Go through the data below and copy it exactly, skipping every picture.

Data for the task:
----------------------------------------
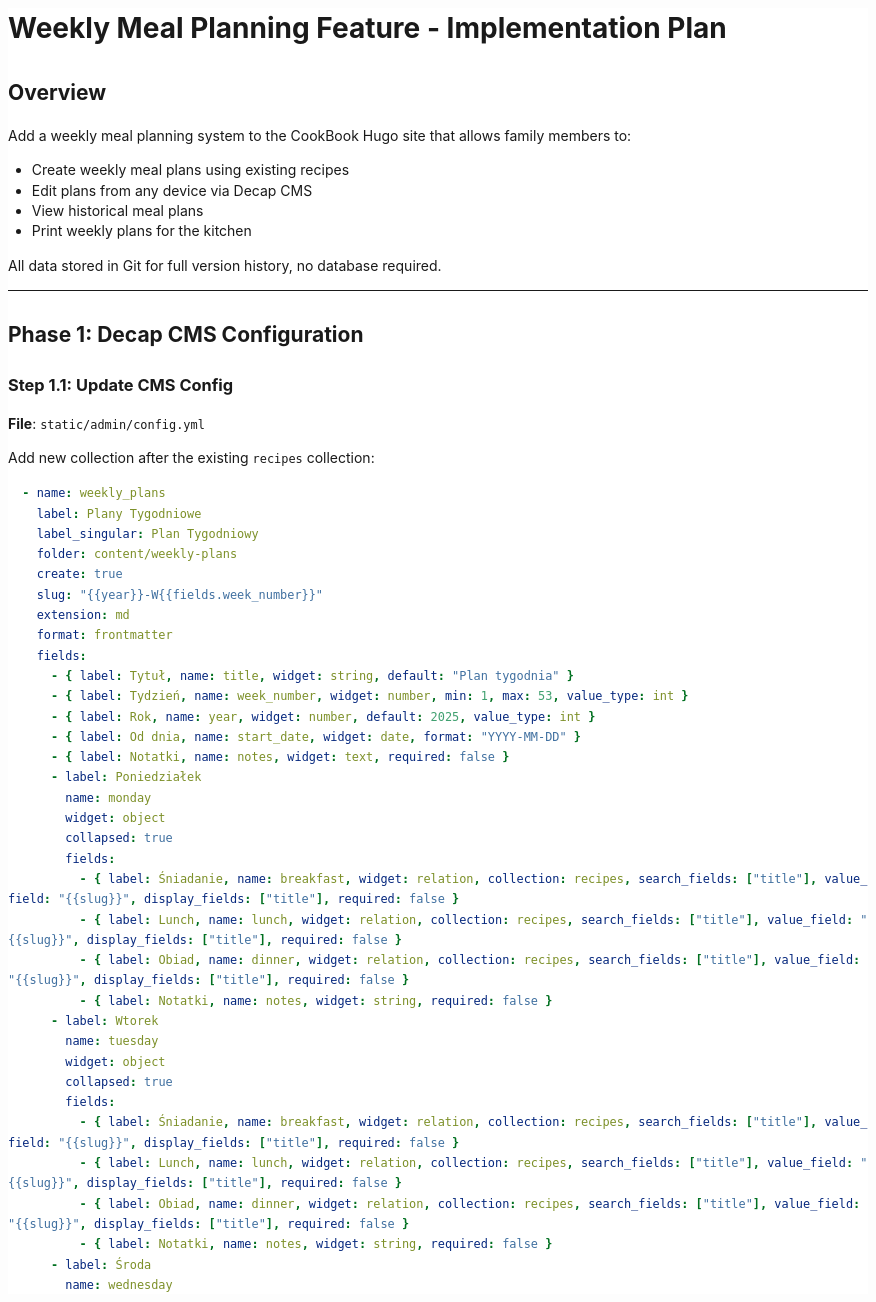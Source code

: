 # Weekly Meal Planning Feature - Implementation Plan

## Overview

Add a weekly meal planning system to the CookBook Hugo site that allows family members to:
- Create weekly meal plans using existing recipes
- Edit plans from any device via Decap CMS
- View historical meal plans
- Print weekly plans for the kitchen

All data stored in Git for full version history, no database required.

---

## Phase 1: Decap CMS Configuration

### Step 1.1: Update CMS Config

**File**: `static/admin/config.yml`

Add new collection after the existing `recipes` collection:

```yaml
  - name: weekly_plans
    label: Plany Tygodniowe
    label_singular: Plan Tygodniowy
    folder: content/weekly-plans
    create: true
    slug: "{{year}}-W{{fields.week_number}}"
    extension: md
    format: frontmatter
    fields:
      - { label: Tytuł, name: title, widget: string, default: "Plan tygodnia" }
      - { label: Tydzień, name: week_number, widget: number, min: 1, max: 53, value_type: int }
      - { label: Rok, name: year, widget: number, default: 2025, value_type: int }
      - { label: Od dnia, name: start_date, widget: date, format: "YYYY-MM-DD" }
      - { label: Notatki, name: notes, widget: text, required: false }
      - label: Poniedziałek
        name: monday
        widget: object
        collapsed: true
        fields:
          - { label: Śniadanie, name: breakfast, widget: relation, collection: recipes, search_fields: ["title"], value_field: "{{slug}}", display_fields: ["title"], required: false }
          - { label: Lunch, name: lunch, widget: relation, collection: recipes, search_fields: ["title"], value_field: "{{slug}}", display_fields: ["title"], required: false }
          - { label: Obiad, name: dinner, widget: relation, collection: recipes, search_fields: ["title"], value_field: "{{slug}}", display_fields: ["title"], required: false }
          - { label: Notatki, name: notes, widget: string, required: false }
      - label: Wtorek
        name: tuesday
        widget: object
        collapsed: true
        fields:
          - { label: Śniadanie, name: breakfast, widget: relation, collection: recipes, search_fields: ["title"], value_field: "{{slug}}", display_fields: ["title"], required: false }
          - { label: Lunch, name: lunch, widget: relation, collection: recipes, search_fields: ["title"], value_field: "{{slug}}", display_fields: ["title"], required: false }
          - { label: Obiad, name: dinner, widget: relation, collection: recipes, search_fields: ["title"], value_field: "{{slug}}", display_fields: ["title"], required: false }
          - { label: Notatki, name: notes, widget: string, required: false }
      - label: Środa
        name: wednesday
```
----------------------------------------
Problem solution:
Source code

: # Weekly Meal Planning Feature - Implementation Plan

## Overview

Add a weekly meal planning system to the CookBook Hugo site that allows family members to:
- Create weekly meal plans using existing recipes
- Edit plans from any device via Decap CMS
- View historical meal plans
- Print weekly plans for the kitchen

All data stored in Git for full version history, no database required.

---

## Phase 1: Decap CMS Configuration

### Step 1.1: Update CMS Config

**File**: `static/admin/config.yml`

Add new collection after the existing `recipes` collection:

```yaml
  - name: weekly_plans
    label: Plany Tygodniowe
    label_singular: Plan Tygodniowy
    folder: content/weekly-plans
    create: true
    slug: "{{year}}-W{{fields.week_number}}"
    extension: md
    format: frontmatter
    fields:
      - { label: Tytuł, name: title, widget: string, default: "Plan tygodnia" }
      - { label: Tydzień, name: week_number, widget: number, min: 1, max: 53, value_type: int }
      - { label: Rok, name: year, widget: number, default: 2025, value_type: int }
      - { label: Od dnia, name: start_date, widget: date, format: "YYYY-MM-DD" }
      - { label: Notatki, name: notes, widget: text, required: false }
      - label: Poniedziałek
        name: monday
        widget: object
        collapsed: true
        fields:
          - { label: Śniadanie, name: breakfast, widget: relation, collection: recipes, search_fields: ["title"], value_field: "{{slug}}", display_fields: ["title"], required: false }
          - { label: Lunch, name: lunch, widget: relation, collection: recipes, search_fields: ["title"], value_field: "{{slug}}", display_fields: ["title"], required: false }
          - { label: Obiad, name: dinner, widget: relation, collection: recipes, search_fields: ["title"], value_field: "{{slug}}", display_fields: ["title"], required: false }
          - { label: Notatki, name: notes, widget: string, required: false }
      - label: Wtorek
        name: tuesday
        widget: object
        collapsed: true
        fields:
          - { label: Śniadanie, name: breakfast, widget: relation, collection: recipes, search_fields: ["title"], value_field: "{{slug}}", display_fields: ["title"], required: false }
          - { label: Lunch, name: lunch, widget: relation, collection: recipes, search_fields: ["title"], value_field: "{{slug}}", display_fields: ["title"], required: false }
          - { label: Obiad, name: dinner, widget: relation, collection: recipes, search_fields: ["title"], value_field: "{{slug}}", display_fields: ["title"], required: false }
          - { label: Notatki, name: notes, widget: string, required: false }
      - label: Środa
        name: wednesday
```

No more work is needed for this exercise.